Mark, the Lancaster Comic Book Guy, told me that he had received a set of volumes of Mike Carey's Lucifer. I advise anyone who has not read this series to consider buying Volume I. These eleven volumes depict what happens to Lucifer Morningstar after the ten plus volumes of Neil Gaiman's The Sandman.
I say "ten plus" because The Sandman monthly series was collected in ten volumes but there are also:
two volumes about Death;
one about all the Endless;
an illustrated prose story about Dream (i.e., "the Sandman");
the graphic adaptation of the prose story;
an anthology of original prose stories -
- and a few other DC Universe stories or series by Gaiman, including direct sequels to Alan Moore's six-volume Swamp Thing. So, of course, read all that before Lucifer.

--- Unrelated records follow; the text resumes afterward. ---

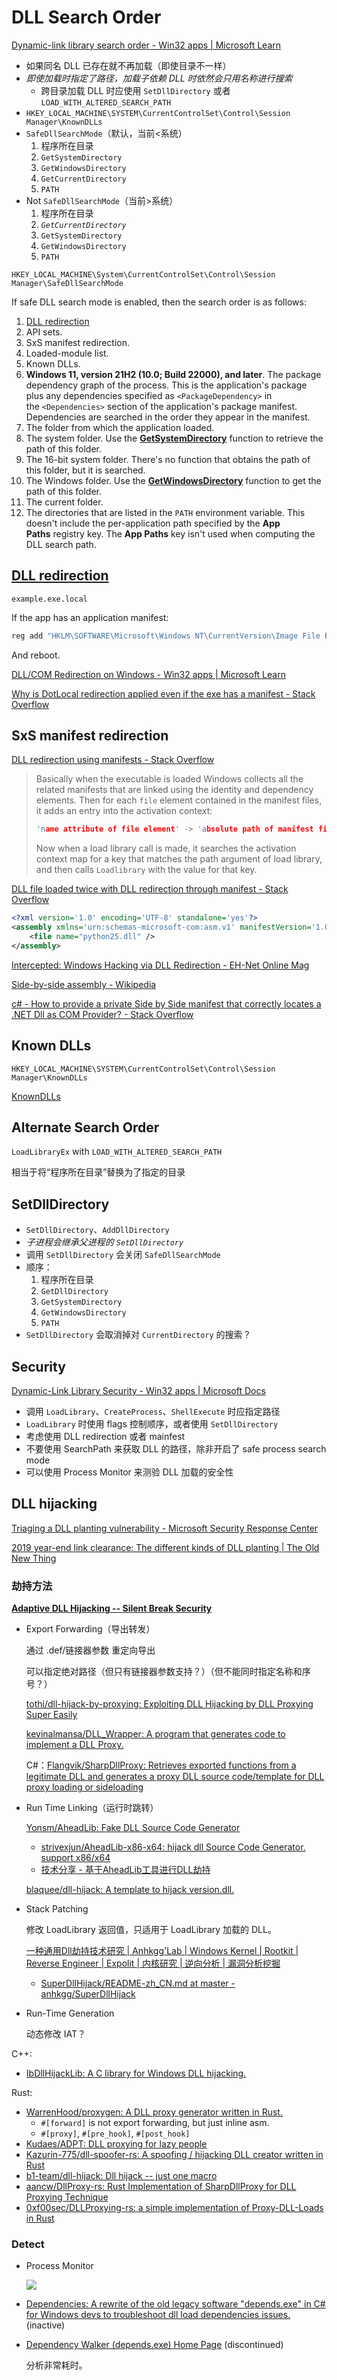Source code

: # DLL Search Order
[Dynamic-link library search order - Win32 apps | Microsoft Learn](https://learn.microsoft.com/en-us/windows/win32/dlls/dynamic-link-library-search-order)
- 如果同名 DLL 已存在就不再加载（即使目录不一样）
- *即使加载时指定了路径，加载子依赖 DLL 时依然会只用名称进行搜索*
  - 跨目录加载 DLL 时应使用 `SetDllDirectory` 或者 `LOAD_WITH_ALTERED_SEARCH_PATH`
- `HKEY_LOCAL_MACHINE\SYSTEM\CurrentControlSet\Control\Session Manager\KnownDLLs`
- `SafeDllSearchMode`（默认，当前<系统）
  1. 程序所在目录
  2. `GetSystemDirectory`
  3. `GetWindowsDirectory`
  4. `GetCurrentDirectory`
  5. `PATH`
- Not `SafeDllSearchMode`（当前>系统）
  1. 程序所在目录
  2. *`GetCurrentDirectory`*
  3. `GetSystemDirectory`
  4. `GetWindowsDirectory`
  5. `PATH`

`HKEY_LOCAL_MACHINE\System\CurrentControlSet\Control\Session Manager\SafeDllSearchMode`

If safe DLL search mode is enabled, then the search order is as follows:
1. [DLL redirection](#dll-redirection)
2. API sets.
3. SxS manifest redirection.
4. Loaded-module list.
5. Known DLLs.
6. **Windows 11, version 21H2 (10.0; Build 22000), and later**. The package dependency graph of the process. This is the application's package plus any dependencies specified as `<PackageDependency>` in the `<Dependencies>` section of the application's package manifest. Dependencies are searched in the order they appear in the manifest.
7. The folder from which the application loaded.
8. The system folder. Use the [**GetSystemDirectory**](https://learn.microsoft.com/en-us/windows/win32/api/sysinfoapi/nf-sysinfoapi-getsystemdirectorya) function to retrieve the path of this folder.
9. The 16-bit system folder. There's no function that obtains the path of this folder, but it is searched.
10. The Windows folder. Use the [**GetWindowsDirectory**](https://learn.microsoft.com/en-us/windows/win32/api/sysinfoapi/nf-sysinfoapi-getwindowsdirectorya) function to get the path of this folder.
11. The current folder.
12. The directories that are listed in the `PATH` environment variable. This doesn't include the per-application path specified by the **App Paths** registry key. The **App Paths** key isn't used when computing the DLL search path.

## [DLL redirection](https://learn.microsoft.com/en-us/windows/win32/dlls/dynamic-link-library-redirection)
`example.exe.local`

If the app has an application manifest:
```bat
reg add "HKLM\SOFTWARE\Microsoft\Windows NT\CurrentVersion\Image File Execution Options" /v DevOverrideEnable /t REG_DWORD /d 1
```
And reboot.

[DLL/COM Redirection on Windows - Win32 apps | Microsoft Learn](https://learn.microsoft.com/en-us/windows/win32/sbscs/dll-com-redirection-on-windows)

[Why is DotLocal redirection applied even if the exe has a manifest - Stack Overflow](https://stackoverflow.com/questions/55668163/why-is-dotlocal-redirection-applied-even-if-the-exe-has-a-manifest)

## SxS manifest redirection
[DLL redirection using manifests - Stack Overflow](https://stackoverflow.com/questions/2100973/dll-redirection-using-manifests)
> Basically when the executable is loaded Windows collects all the related manifests that are linked using the identity and dependency elements. Then for each `file` element contained in the manifest files, it adds an entry into the activation context:
> ```c
> 'name attribute of file element' -> 'absolute path of manifest file' + 'name attribute of file element'
> ```
> Now when a load library call is made, it searches the activation context map for a key that matches the path argument of load library, and then calls `Loadlibrary` with the value for that key.

[DLL file loaded twice with DLL redirection through manifest - Stack Overflow](https://stackoverflow.com/questions/2147729/dll-file-loaded-twice-with-dll-redirection-through-manifest/5423561)
```xml
<?xml version='1.0' encoding='UTF-8' standalone='yes'?>
<assembly xmlns='urn:schemas-microsoft-com:asm.v1' manifestVersion='1.0'>
    <file name="python25.dll" />
</assembly>
```

[Intercepted: Windows Hacking via DLL Redirection - EH-Net Online Mag](https://web.archive.org/web/20150915101918/https://www.ethicalhacker.net/columns/heffner/intercepted-windows-hacking-via-dll-redirection)

[Side-by-side assembly - Wikipedia](https://en.wikipedia.org/wiki/Side-by-side_assembly)

[c# - How to provide a private Side by Side manifest that correctly locates a .NET Dll as COM Provider? - Stack Overflow](https://stackoverflow.com/questions/48272723/how-to-provide-a-private-side-by-side-manifest-that-correctly-locates-a-net-dll)

## Known DLLs
`HKEY_LOCAL_MACHINE\SYSTEM\CurrentControlSet\Control\Session Manager\KnownDLLs`

[KnownDLLs](KnownDLLs.reg)

## Alternate Search Order
`LoadLibraryEx` with `LOAD_WITH_ALTERED_SEARCH_PATH`

相当于将“程序所在目录”替换为了指定的目录

## SetDllDirectory
- `SetDllDirectory`、`AddDllDirectory`
- *子进程会继承父进程的 `SetDllDirectory`*
- 调用 `SetDllDirectory` 会关闭 `SafeDllSearchMode`
- 顺序：
  1. 程序所在目录
  2. `GetDllDirectory`
  3. `GetSystemDirectory`
  4. `GetWindowsDirectory`
  5. `PATH`
- `SetDllDirectory` 会取消掉对 `CurrentDirectory` 的搜索？

## Security
[Dynamic-Link Library Security - Win32 apps | Microsoft Docs](https://docs.microsoft.com/en-us/windows/win32/dlls/dynamic-link-library-security)
- 调用 `LoadLibrary`、`CreateProcess`、`ShellExecute` 时应指定路径
- `LoadLibrary` 时使用 flags 控制顺序，或者使用 `SetDllDirectory`
- 考虑使用 DLL redirection 或者 mainfest
- 不要使用 SearchPath 来获取 DLL 的路径，除非开启了 safe process search mode
- 可以使用 Process Monitor 来测验 DLL 加载的安全性

## DLL hijacking
[Triaging a DLL planting vulnerability - Microsoft Security Response Center](https://msrc-blog.microsoft.com/2018/04/04/triaging-a-dll-planting-vulnerability/)

[2019 year-end link clearance: The different kinds of DLL planting | The Old New Thing](https://devblogs.microsoft.com/oldnewthing/20191231-00/?p=103282)

### 劫持方法
**[Adaptive DLL Hijacking -- Silent Break Security](https://silentbreaksecurity.com/adaptive-dll-hijacking/)**

- Export Forwarding（导出转发）

  通过 .def/链接器参数 重定向导出

  可以指定绝对路径（但只有链接器参数支持？）（但不能同时指定名称和序号？）

  [tothi/dll-hijack-by-proxying: Exploiting DLL Hijacking by DLL Proxying Super Easily](https://github.com/tothi/dll-hijack-by-proxying)

  [kevinalmansa/DLL\_Wrapper: A program that generates code to implement a DLL Proxy.](https://github.com/kevinalmansa/DLL_Wrapper)

  C#：[Flangvik/SharpDllProxy: Retrieves exported functions from a legitimate DLL and generates a proxy DLL source code/template for DLL proxy loading or sideloading](https://github.com/Flangvik/SharpDllProxy)

- Run Time Linking（运行时跳转）

  [Yonsm/AheadLib: Fake DLL Source Code Generator](https://github.com/Yonsm/AheadLib)
  - [strivexjun/AheadLib-x86-x64: hijack dll Source Code Generator. support x86/x64](https://github.com/strivexjun/AheadLib-x86-x64)
  - [技术分享 - 基于AheadLib工具进行DLL劫持](https://www.write-bug.com/article/1883.html)

  [blaquee/dll-hijack: A template to hijack version.dll.](https://github.com/blaquee/dll-hijack)

- Stack Patching

  修改 LoadLibrary 返回值，只适用于 LoadLibrary 加载的 DLL。

  [一种通用Dll劫持技术研究 | Anhkgg'Lab | Windows Kernel | Rootkit | Reverse Engineer | Expolit | 内核研究 | 逆向分析 | 漏洞分析挖掘](https://anhkgg.com/dllhijack/)
  - [SuperDllHijack/README-zh\_CN.md at master - anhkgg/SuperDllHijack](https://github.com/anhkgg/SuperDllHijack/blob/master/README-zh_CN.md)

- Run-Time Generation

  动态修改 IAT？

C++:
- [IbDllHijackLib: A C library for Windows DLL hijacking.](https://github.com/Chaoses-Ib/IbDllHijackLib)

Rust:
- [WarrenHood/proxygen: A DLL proxy generator written in Rust.](https://github.com/WarrenHood/proxygen)
  - `#[forward]` is not export forwarding, but just inline asm.
  - `#[proxy]`, `#[pre_hook]`, `#[post_hook]`
- [Kudaes/ADPT: DLL proxying for lazy people](https://github.com/Kudaes/ADPT)
- [Kazurin-775/dll-spoofer-rs: A spoofing / hijacking DLL creator written in Rust](https://github.com/Kazurin-775/dll-spoofer-rs)
- [b1-team/dll-hijack: Dll hijack -- just one macro](https://github.com/b1-team/dll-hijack)
- [aancw/DllProxy-rs: Rust Implementation of SharpDllProxy for DLL Proxying Technique](https://github.com/aancw/DllProxy-rs)
- [0xf00sec/DLLProxying-rs: a simple implementation of Proxy-DLL-Loads in Rust](https://github.com/0xf00sec/DLLProxying-rs)

### Detect
- Process Monitor

  ![](images/Search/ProcessMonitor.png)
- [Dependencies: A rewrite of the old legacy software "depends.exe" in C# for Windows devs to troubleshoot dll load dependencies issues.](https://github.com/lucasg/Dependencies) (inactive)
- [Dependency Walker (depends.exe) Home Page](http://www.dependencywalker.com/) (discontinued)

  分析非常耗时。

Carey, like Gaiman, has enough mythological knowledge and creative imagination to sustain a story for hundreds of pages despite the near-omnipotence of some of the characters. Lucifer differs considerably from The Sandman, as Rick Veith's continuation of Swamp Thing also differs from Alan Moore's earlier re-creation of that character, but the differences of style and content enhance the value of these interconnected Vertigo titles which far surpass in quality most of DC Comics' more voluminous superheroes continuity.